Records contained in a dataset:
- - - - - - -

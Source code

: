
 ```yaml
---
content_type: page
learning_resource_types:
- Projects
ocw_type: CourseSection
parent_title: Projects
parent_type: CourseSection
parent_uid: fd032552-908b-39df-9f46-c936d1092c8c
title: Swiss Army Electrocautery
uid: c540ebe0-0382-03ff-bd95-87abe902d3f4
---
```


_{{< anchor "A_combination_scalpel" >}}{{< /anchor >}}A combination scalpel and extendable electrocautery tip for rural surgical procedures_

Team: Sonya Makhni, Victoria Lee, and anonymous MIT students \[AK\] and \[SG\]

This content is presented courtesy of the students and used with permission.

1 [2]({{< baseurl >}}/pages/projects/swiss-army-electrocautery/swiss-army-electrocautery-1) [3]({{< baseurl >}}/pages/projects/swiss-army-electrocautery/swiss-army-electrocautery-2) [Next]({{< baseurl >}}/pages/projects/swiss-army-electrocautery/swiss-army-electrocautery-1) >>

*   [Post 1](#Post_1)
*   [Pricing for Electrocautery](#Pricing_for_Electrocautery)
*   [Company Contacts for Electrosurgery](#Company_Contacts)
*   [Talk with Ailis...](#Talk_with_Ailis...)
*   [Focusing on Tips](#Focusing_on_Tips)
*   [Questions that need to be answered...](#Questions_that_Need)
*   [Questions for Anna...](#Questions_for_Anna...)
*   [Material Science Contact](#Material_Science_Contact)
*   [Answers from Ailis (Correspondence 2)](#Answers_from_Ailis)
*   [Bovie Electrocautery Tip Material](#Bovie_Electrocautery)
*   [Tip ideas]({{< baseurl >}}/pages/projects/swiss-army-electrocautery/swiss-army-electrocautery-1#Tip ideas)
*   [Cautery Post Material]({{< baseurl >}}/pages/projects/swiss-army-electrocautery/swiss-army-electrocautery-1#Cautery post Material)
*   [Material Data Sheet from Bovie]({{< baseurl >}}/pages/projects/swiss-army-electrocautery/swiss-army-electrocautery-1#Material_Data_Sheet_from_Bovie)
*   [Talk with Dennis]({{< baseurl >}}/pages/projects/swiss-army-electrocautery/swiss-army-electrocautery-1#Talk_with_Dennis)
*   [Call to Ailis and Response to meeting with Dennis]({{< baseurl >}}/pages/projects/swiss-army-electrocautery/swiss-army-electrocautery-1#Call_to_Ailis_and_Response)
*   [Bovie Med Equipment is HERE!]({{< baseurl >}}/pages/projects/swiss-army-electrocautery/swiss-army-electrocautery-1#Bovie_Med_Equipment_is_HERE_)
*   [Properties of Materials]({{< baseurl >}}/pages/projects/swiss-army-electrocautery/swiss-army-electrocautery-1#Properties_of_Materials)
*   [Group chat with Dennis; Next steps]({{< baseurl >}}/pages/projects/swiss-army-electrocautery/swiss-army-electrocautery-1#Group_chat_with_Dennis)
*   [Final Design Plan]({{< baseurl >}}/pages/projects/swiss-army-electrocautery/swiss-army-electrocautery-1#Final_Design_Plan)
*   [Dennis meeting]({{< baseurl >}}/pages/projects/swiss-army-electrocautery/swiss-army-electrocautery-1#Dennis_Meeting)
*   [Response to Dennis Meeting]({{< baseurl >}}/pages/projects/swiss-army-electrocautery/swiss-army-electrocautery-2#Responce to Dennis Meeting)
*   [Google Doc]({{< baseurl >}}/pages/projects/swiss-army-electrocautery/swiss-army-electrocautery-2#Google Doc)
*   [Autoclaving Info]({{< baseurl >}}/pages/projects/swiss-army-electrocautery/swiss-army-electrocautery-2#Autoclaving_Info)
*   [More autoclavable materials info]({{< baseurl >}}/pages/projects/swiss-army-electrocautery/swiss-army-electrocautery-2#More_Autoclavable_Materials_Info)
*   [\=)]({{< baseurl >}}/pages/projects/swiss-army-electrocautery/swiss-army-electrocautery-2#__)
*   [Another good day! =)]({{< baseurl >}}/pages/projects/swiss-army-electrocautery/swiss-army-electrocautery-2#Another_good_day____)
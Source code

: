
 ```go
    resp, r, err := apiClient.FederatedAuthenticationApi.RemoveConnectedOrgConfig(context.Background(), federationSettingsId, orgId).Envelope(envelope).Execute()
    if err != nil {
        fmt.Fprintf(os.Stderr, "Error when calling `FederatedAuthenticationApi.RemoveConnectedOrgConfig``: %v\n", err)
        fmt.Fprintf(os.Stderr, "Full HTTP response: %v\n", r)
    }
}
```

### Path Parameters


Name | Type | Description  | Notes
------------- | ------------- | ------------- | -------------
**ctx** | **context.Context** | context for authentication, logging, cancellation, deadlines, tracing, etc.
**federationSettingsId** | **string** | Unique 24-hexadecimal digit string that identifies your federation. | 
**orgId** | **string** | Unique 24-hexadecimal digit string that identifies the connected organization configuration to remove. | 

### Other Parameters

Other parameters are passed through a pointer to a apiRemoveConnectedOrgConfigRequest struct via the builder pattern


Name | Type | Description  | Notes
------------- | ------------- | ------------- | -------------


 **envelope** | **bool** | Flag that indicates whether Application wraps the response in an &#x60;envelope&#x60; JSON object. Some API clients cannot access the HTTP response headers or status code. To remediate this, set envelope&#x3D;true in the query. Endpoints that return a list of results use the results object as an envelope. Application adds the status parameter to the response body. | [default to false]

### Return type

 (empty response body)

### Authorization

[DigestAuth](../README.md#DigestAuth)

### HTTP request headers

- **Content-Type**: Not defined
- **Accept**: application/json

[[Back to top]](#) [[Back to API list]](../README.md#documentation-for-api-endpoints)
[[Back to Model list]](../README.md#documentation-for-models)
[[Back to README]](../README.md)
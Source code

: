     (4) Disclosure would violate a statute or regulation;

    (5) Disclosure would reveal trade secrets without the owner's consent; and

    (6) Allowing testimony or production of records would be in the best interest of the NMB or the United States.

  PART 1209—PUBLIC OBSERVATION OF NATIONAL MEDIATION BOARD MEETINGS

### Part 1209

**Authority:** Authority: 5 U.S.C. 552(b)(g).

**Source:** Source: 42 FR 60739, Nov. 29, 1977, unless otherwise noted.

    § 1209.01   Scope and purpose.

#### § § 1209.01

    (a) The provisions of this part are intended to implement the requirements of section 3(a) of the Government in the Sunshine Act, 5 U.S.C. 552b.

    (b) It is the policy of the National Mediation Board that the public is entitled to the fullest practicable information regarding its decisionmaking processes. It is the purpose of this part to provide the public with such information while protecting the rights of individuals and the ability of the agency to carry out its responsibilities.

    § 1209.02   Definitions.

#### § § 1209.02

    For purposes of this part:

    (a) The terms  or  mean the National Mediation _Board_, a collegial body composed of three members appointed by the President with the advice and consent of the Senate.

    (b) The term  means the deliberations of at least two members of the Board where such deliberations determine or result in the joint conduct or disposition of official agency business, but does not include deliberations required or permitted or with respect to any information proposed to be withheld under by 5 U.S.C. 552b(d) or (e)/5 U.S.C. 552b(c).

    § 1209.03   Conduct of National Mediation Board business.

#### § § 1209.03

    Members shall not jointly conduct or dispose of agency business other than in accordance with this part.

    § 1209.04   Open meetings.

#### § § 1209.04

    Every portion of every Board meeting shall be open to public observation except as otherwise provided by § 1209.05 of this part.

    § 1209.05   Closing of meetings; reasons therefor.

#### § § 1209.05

- - - - - - -

Only lines with the word "documentation" are wanted; pull each of them from the records.

Written response
[[Back to top]](#) [[Back to API list]](../README.md#documentation-for-api-endpoints)
[[Back to Model list]](../README.md#documentation-for-models)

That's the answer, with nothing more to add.